Thus, FIG. 7 illustrates a block diagram of a control circuit 21 that is a first drive device for driving the SMA actuator 11. The control circuit 21 comprises a temperature sensor 22, a temperature detection part 23, a microcomputer 24, an image sensor 25, a driving control computation part 26 and a driving element 27. The control circuit 21 controls, by way of the driving element 27, the driving current that flows in the SMA 15. In the control circuit 21, temperature is used as the parameter that relates to expansion and contraction of the SMA 15, i.e. as the parameter for detecting the position of the lens barrel 4. Therefore, the temperature sensor 22 that constitutes a measurement part is disposed in the vicinity of the SMA 15, such that the output of the temperature sensor 22 is detected by the temperature detection part 23 and is inputted, in the form of a temperature detection value, to the microcomputer 24. The temperature sensor 22 comprises, for instance, a thermistor, a thermocouple, a thin-film resistor or the like, and is provided in the lever 13 at a portion of the cutout 13 a around which the SMA 15 is wrapped.
The detection result of the image sensor 25 is inputted to the microcomputer 24. On the basis of the output of the image sensor 25, the microcomputer 24 determines the presence of a focus point upon detection of an edge at which contrast becomes high. Therefore, the microcomputer 24 constitutes a control part as well as a detection part that detects that the lens barrel 4 has reached a target displacement position. The microcomputer 24 computes a driving current value in response to the output of the image sensor 25 and the output of the temperature sensor 22, and supplies the results to the driving control computation part 26. The driving control computation part 26 creates a duty driving signal according to the driving current value, and controls the energization current value (current value of the driving current) of the SMA 15 by way of the driving element 27. Accordingly, a memory of the microcomputer 24 has stored therein a relationship between driving current, ambient temperature and displacement, such as the one illustrated in FIG. 6 above, in such a way so as allow appropriately setting the energization current value (duty) in accordance with a heating/heat release process and the ambient temperature. In order to measure the ambient temperature, there may be provided a separate temperature sensor, other than the temperature sensor 22 that detects the temperature of the SMA 15. Alternatively, the microcomputer 24 may be configured in such a manner that the detection result of the temperature sensor 22 is read upon start of energization of the SMA 15, and/or upon a pause of energization for a predefined time, given that, ordinarily, ambient temperature does not charge abruptly.

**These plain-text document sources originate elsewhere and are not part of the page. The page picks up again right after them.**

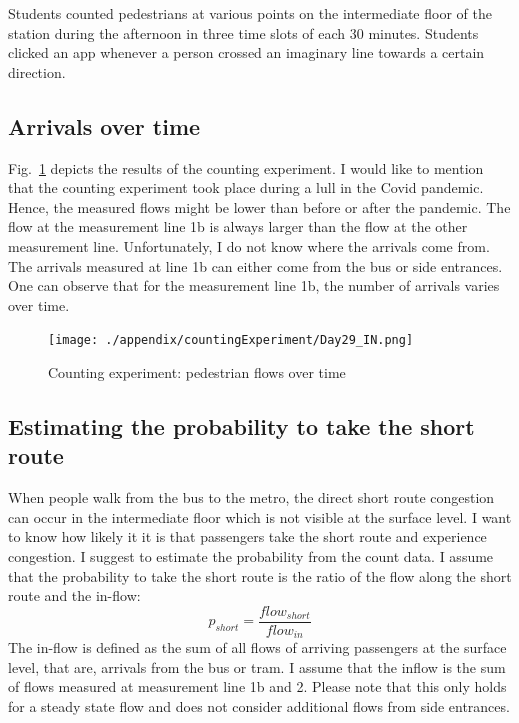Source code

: Students counted pedestrians at various points on the intermediate floor of the station during the afternoon in three time slots of each 30 minutes.
Students clicked an app whenever a person crossed an imaginary line towards a certain direction.


\subsection*{Arrivals over time}


Fig.~\ref{fig:timeslots} depicts the results of the counting experiment. I would like to mention that the counting experiment took place  during a lull in the Covid pandemic. Hence, the measured flows might be lower than before or after the pandemic. The flow at the measurement line 1b is always larger than the flow at the other measurement line. Unfortunately, I do not know where the arrivals come from. The arrivals  measured at line 1b can either come from the bus or side entrances. One can observe that for the measurement line 1b, the number of arrivals varies over time. 


\begin{figure}[hbt!]
\centering
\texttt{[image: ./appendix/countingExperiment/Day29\_IN.png]} 
\caption[Counting experiment: pedestrian flows over time]{Counting experiment: pedestrian flows over time}
\label{fig:timeslots}
\end{figure}




\subsection*{Estimating the probability to take the short route}
When people walk from the bus to the metro, the direct short route congestion can occur in the intermediate floor which is not visible at the surface level. I want to know how likely it it is that passengers take the short route and experience congestion. I suggest to estimate the probability from the count data. I assume that the probability to take the short route is the ratio of the flow along the short route and the in-flow:
\begin{equation}
p_{short} = \frac{flow_{short}}{flow_{in}}
\end{equation}
The in-flow is defined as the sum of all flows of arriving passengers at the surface level, that are, arrivals from the bus or tram. I assume that the inflow is  the sum of flows measured at measurement line 1b and 2. Please note that this only holds for a steady state flow and does not consider additional flows from side entrances.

FIG. 8 is a flowchart for explaining autofocus control by the control circuit 21. In FIG. 8 there is performed a focus position search in a heating process such as the one illustrated in FIG. 3 above. Upon start of the autofocus process, the microcomputer 24 firstly sets, in step S1, the initial position at which the focus position search starts, as an initial step position (position on the base portion 6 of FIG. 2). In step S2, the microcomputer 24 acquires the ambient temperature by way of the temperature sensor 22, via the temperature detection part 23. In step S3, the microcomputer 24 decides a driving current value for causing a lens to move to a next step position, on the basis of the acquired temperature information and on the basis of a displacement—driving current characteristic of the heating process that is stored beforehand. The microcomputer 24 outputs the decided driving current value to the driving control computation part 26.

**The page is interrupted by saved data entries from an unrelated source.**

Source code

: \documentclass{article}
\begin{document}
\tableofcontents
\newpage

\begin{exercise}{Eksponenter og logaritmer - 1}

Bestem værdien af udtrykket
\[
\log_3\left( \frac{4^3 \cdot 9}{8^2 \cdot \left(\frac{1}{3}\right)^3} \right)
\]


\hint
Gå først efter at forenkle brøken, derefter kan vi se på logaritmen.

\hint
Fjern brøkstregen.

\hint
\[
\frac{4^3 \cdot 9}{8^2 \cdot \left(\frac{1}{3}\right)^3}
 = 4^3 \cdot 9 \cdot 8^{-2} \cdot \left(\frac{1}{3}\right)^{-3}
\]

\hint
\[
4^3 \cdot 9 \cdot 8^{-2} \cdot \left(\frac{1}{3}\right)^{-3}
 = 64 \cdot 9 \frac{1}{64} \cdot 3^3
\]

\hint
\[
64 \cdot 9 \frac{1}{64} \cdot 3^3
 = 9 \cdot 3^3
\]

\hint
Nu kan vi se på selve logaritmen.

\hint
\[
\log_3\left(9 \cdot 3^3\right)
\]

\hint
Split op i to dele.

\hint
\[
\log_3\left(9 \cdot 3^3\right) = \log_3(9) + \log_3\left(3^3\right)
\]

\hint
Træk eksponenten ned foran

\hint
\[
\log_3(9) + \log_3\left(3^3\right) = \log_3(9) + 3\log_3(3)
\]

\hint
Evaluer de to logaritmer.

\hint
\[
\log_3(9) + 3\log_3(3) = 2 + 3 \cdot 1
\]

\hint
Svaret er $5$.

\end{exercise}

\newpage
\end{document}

In step S4, the driving control computation part 26 drives the SMA 15, via the driving element 27, at the abovementioned driving current value. After a given time has elapsed, to allow for a required response time for the motion of the lens barrel 4, the microcomputer 24 acquires, in step S5, the temperature of the SMA 15 by the temperature sensor 22, via the temperature detection part 23. In step S6, the microcomputer 24 performs focus evaluation on the basis of, for instance, contrast at that step position, and stores the result together with the temperature of the SMA 15 of step S5. In step S7, the microcomputer 24 determines whether or not the present step position is an end position of the focus search. If not, the process returns to the above-described step S3, in order to change to a next step position. If, on the other hand, the microcomputer 24 determines that the step position is the end position, on the basis of, for instance, the amount of defocus in the focus evaluation, the microcomputer 24 terminates the heating process as the focus position search, and, in step S8, sets the step position having a highest value, from among the held focus evaluation values, as an optimal focus position (target position) and sets the temperature at that step position to the target temperature.

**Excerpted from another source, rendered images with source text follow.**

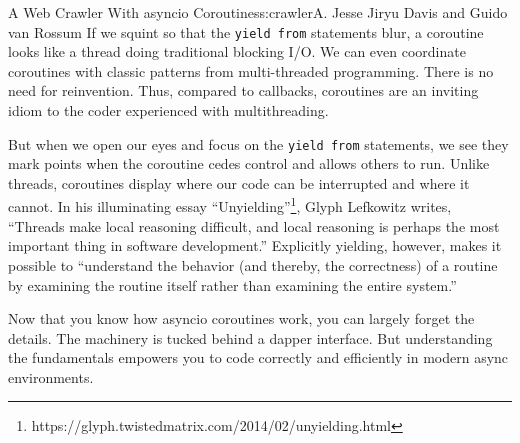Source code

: \begin{aosachapter}{A Web Crawler With asyncio Coroutines}{s:crawler}{A. Jesse Jiryu Davis and Guido van Rossum}
If we squint so that the \texttt{yield from} statements blur, a
coroutine looks like a thread doing traditional blocking I/O. We can
even coordinate coroutines with classic patterns from multi-threaded
programming. There is no need for reinvention. Thus, compared to
callbacks, coroutines are an inviting idiom to the coder experienced
with multithreading.

But when we open our eyes and focus on the \texttt{yield from}
statements, we see they mark points when the coroutine cedes control and
allows others to run. Unlike threads, coroutines display where our code
can be interrupted and where it cannot. In his illuminating essay
``Unyielding''\footnote{https://glyph.twistedmatrix.com/2014/02/unyielding.html},
Glyph Lefkowitz writes, ``Threads make local reasoning difficult, and
local reasoning is perhaps the most important thing in software
development.'' Explicitly yielding, however, makes it possible to
``understand the behavior (and thereby, the correctness) of a routine by
examining the routine itself rather than examining the entire system.''

Now that you know how asyncio coroutines work, you can largely forget
the details. The machinery is tucked behind a dapper interface. But
understanding the fundamentals empowers you to code correctly and
efficiently in modern async environments.

\end{aosachapter}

The various steps starting from step S8 above are processes of an operation of moving to the target position. Firstly, the microcomputer 24 starts a heat release process from step S9. In step S9, the microcomputer 24 decides a driving current value, on the basis of the ambient temperature obtained in step S2 and a displacement—driving current characteristic of a heat release process, stored beforehand, in such a manner that the target position is overshot by the predefined value Δ, at a lower temperature than a temperature corresponding to the target displacement. The microcomputer 24 drives then the SMA 15 in step S10, in the same way as in step S4. In step S11, the microcomputer 24 measures the temperature of the SMA 15 in the same way as in step S5, and in step S12, decides whether or not the temperature has reached the temperature of the overshoot position set in step S9. If not, the process returns to step S9 above. If yes, the heat release process is terminated, and the process moves on to a re-heating process from step S13 onwards.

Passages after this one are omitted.